**Data entries**
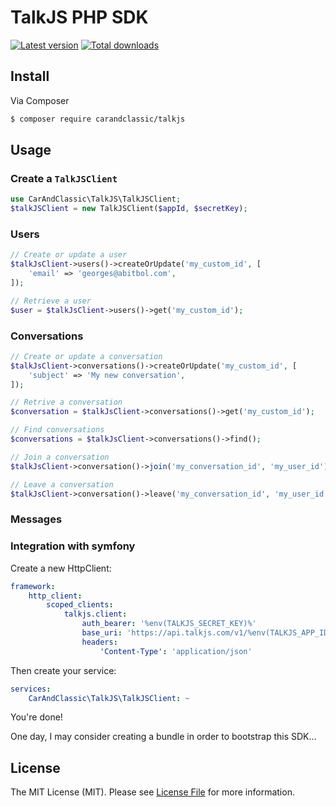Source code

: # TalkJS PHP SDK

[![Latest version](https://img.shields.io/github/release/CarAndClassic/talkjs.svg?style=flat-square)](https://github.com/CarAndClassic/talkjs/releases)
[![Total downloads](https://img.shields.io/packagist/dt/CarAndClassic/talkjs.svg?style=flat-square)](https://packagist.org/packages/CarAndClassic/talkjs)


## Install

Via Composer

``` bash
$ composer require carandclassic/talkjs
```

## Usage

### Create a `TalkJSClient`

```php
use CarAndClassic\TalkJS\TalkJSClient;
$talkJSClient = new TalkJSClient($appId, $secretKey);
```

### Users

```php
// Create or update a user
$talkJsClient->users()->createOrUpdate('my_custom_id', [
    'email' => 'georges@abitbol.com',
]);

// Retrieve a user
$user = $talkJsClient->users()->get('my_custom_id');
```

### Conversations

```php
// Create or update a conversation
$talkJsClient->conversations()->createOrUpdate('my_custom_id', [
    'subject' => 'My new conversation',
]);

// Retrive a conversation
$conversation = $talkJsClient->conversations()->get('my_custom_id');

// Find conversations
$conversations = $talkJsClient->conversations()->find();

// Join a conversation
$talkJsClient->conversation()->join('my_conversation_id', 'my_user_id');

// Leave a conversation
$talkJsClient->conversation()->leave('my_conversation_id', 'my_user_id');
```

### Messages



### Integration with symfony

Create a new HttpClient:

```yml
framework:
    http_client:
        scoped_clients:
            talkjs.client:
                auth_bearer: '%env(TALKJS_SECRET_KEY)%'
                base_uri: 'https://api.talkjs.com/v1/%env(TALKJS_APP_ID)%/'
                headers:
                    'Content-Type': 'application/json'
```

Then create your service:

```yml
services:
    CarAndClassic\TalkJS\TalkJSClient: ~
```

You're done!

One day, I may consider creating a bundle in order to bootstrap this SDK...

## License

The MIT License (MIT). Please see [License File](LICENSE) for more information.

**Instructions to follow**
Without the images, write out each line of the data verbatim.

**Answer to the exercise**
Source code

: # TalkJS PHP SDK

[![Latest version](https://img.shields.io/github/release/CarAndClassic/talkjs.svg?style=flat-square)](https://github.com/CarAndClassic/talkjs/releases)
[![Total downloads](https://img.shields.io/packagist/dt/CarAndClassic/talkjs.svg?style=flat-square)](https://packagist.org/packages/CarAndClassic/talkjs)


## Install

Via Composer

``` bash
$ composer require carandclassic/talkjs
```

## Usage

### Create a `TalkJSClient`

```php
use CarAndClassic\TalkJS\TalkJSClient;
$talkJSClient = new TalkJSClient($appId, $secretKey);
```

### Users

```php
// Create or update a user
$talkJsClient->users()->createOrUpdate('my_custom_id', [
    'email' => 'georges@abitbol.com',
]);

// Retrieve a user
$user = $talkJsClient->users()->get('my_custom_id');
```

### Conversations

```php
// Create or update a conversation
$talkJsClient->conversations()->createOrUpdate('my_custom_id', [
    'subject' => 'My new conversation',
]);

// Retrive a conversation
$conversation = $talkJsClient->conversations()->get('my_custom_id');

// Find conversations
$conversations = $talkJsClient->conversations()->find();

// Join a conversation
$talkJsClient->conversation()->join('my_conversation_id', 'my_user_id');

// Leave a conversation
$talkJsClient->conversation()->leave('my_conversation_id', 'my_user_id');
```

### Messages



### Integration with symfony

Create a new HttpClient:

```yml
framework:
    http_client:
        scoped_clients:
            talkjs.client:
                auth_bearer: '%env(TALKJS_SECRET_KEY)%'
                base_uri: 'https://api.talkjs.com/v1/%env(TALKJS_APP_ID)%/'
                headers:
                    'Content-Type': 'application/json'
```

Then create your service:

```yml
services:
    CarAndClassic\TalkJS\TalkJSClient: ~
```

You're done!

One day, I may consider creating a bundle in order to bootstrap this SDK...

## License

The MIT License (MIT). Please see [License File](LICENSE) for more information.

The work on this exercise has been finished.